Kursinhalte & Lernziele
Außenhandel und Zollabwicklung mit ATLAS ist das erste Modul und bildet das fachlich-rechtliche Rückgrat der Weiterbildung. Rund vier Wochen sind für die Einführung in das Zollwesen vorgesehen — von den Grundprinzipien des Außenhandels bis zur praktischen Arbeit mit dem deutschen Zollanmeldungssystem.
- Grundprinzipien des Außenhandels und Aufgaben der Zollverwaltung
- Warenursprung, Zollwert und Tarifierung im Überblick
- Versandverfahren und Zolllagerverfahren: Abläufe und Voraussetzungen
- Zollanmeldungen mit ATLAS: Einfuhr, Ausfuhr und Abgaben
- Elektronischer Zolltarif (EZT) und TARIC der Europäischen Union
- Regelungen zur vorübergehenden Verwahrung
- Veredelungsverfahren: aktive und passive Veredelung im Zollrecht
Spezielle Lager- und Transportprozesse vertieft die logistischen Kernkompetenzen, die für Fachpersonal im Import- und Exportbereich unerlässlich sind.
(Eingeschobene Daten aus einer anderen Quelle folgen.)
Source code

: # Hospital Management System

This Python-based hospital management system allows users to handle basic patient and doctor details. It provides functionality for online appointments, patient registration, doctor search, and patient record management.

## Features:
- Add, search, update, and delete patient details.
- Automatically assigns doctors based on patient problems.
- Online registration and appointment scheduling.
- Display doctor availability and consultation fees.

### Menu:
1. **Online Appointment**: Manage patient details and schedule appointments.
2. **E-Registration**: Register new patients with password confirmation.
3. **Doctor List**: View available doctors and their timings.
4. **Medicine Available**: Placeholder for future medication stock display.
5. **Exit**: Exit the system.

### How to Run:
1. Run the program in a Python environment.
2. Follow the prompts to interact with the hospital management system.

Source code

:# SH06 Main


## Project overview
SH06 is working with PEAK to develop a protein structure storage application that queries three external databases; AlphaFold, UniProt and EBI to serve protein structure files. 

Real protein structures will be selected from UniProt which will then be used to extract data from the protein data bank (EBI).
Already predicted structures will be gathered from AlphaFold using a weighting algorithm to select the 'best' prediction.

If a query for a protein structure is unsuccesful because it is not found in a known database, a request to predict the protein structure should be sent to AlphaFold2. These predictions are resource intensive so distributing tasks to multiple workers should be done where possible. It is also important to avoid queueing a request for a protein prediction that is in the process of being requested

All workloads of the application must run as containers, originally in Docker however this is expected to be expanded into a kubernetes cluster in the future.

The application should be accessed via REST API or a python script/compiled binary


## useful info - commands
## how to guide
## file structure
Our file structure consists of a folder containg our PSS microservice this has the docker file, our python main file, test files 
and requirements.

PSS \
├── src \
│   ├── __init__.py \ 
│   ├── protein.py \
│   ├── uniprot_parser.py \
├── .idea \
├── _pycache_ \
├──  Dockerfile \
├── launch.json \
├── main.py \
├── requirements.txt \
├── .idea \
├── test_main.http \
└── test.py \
Vier Wochen stehen für die Arbeit mit Lagersystemen, Risikoanalyse und Transportrecht zur Verfügung.
- Aufbau und Typen von Lagersystemen im Außenhandelskontext
- Logistiksteuerung und Durchsatz-/Bestandsoptimierung
- ABC- und XYZ-Analyse zur Klassifizierung von Lagerbeständen
- Haftungsfragen und Versicherungsgrundlagen im Transport
- Zollrelevante Aspekte in der Lagerlogistik
Produkt- und Außenwirtschaft / Außenhandel verbindet die logistischen Kenntnisse mit übergeordneten wirtschaftlichen Strukturen des globalen Handels. In acht Wochen werden Zahlungsverkehr, Frachtabwicklung und Zollverfahren aus einer übergeordneten Perspektive behandelt — mit Bezug zu realen Handelssituationen.
- Außenwirtschaftssysteme: Institutionen, Abkommen und Rahmenbedingungen
- Internationaler Zahlungsverkehr: Akkreditiv, Inkasso und SEPA im Außenhandel
- Frachtabwicklung: Incoterms, Frachtpapiere und Lieferbedingungen
- Zollverfahren und -abwicklung im internationalen Kontext
- Außenwirtschaftskontrollen und Exportkontrollrecht im Überblick
Wirtschaftsenglisch B1/B2 mit TOEIC-Zertifizierung ist das umfangreichste Modul und unterstreicht den Charakter dieser Weiterbildung als Kombination aus Fach- und Sprachqualifikation. Zwölf Wochen sind dafür vorgesehen — ein klares Zeichen, dass Englisch hier nicht als Anhang, sondern als zentrales berufliches Werkzeug behandelt wird.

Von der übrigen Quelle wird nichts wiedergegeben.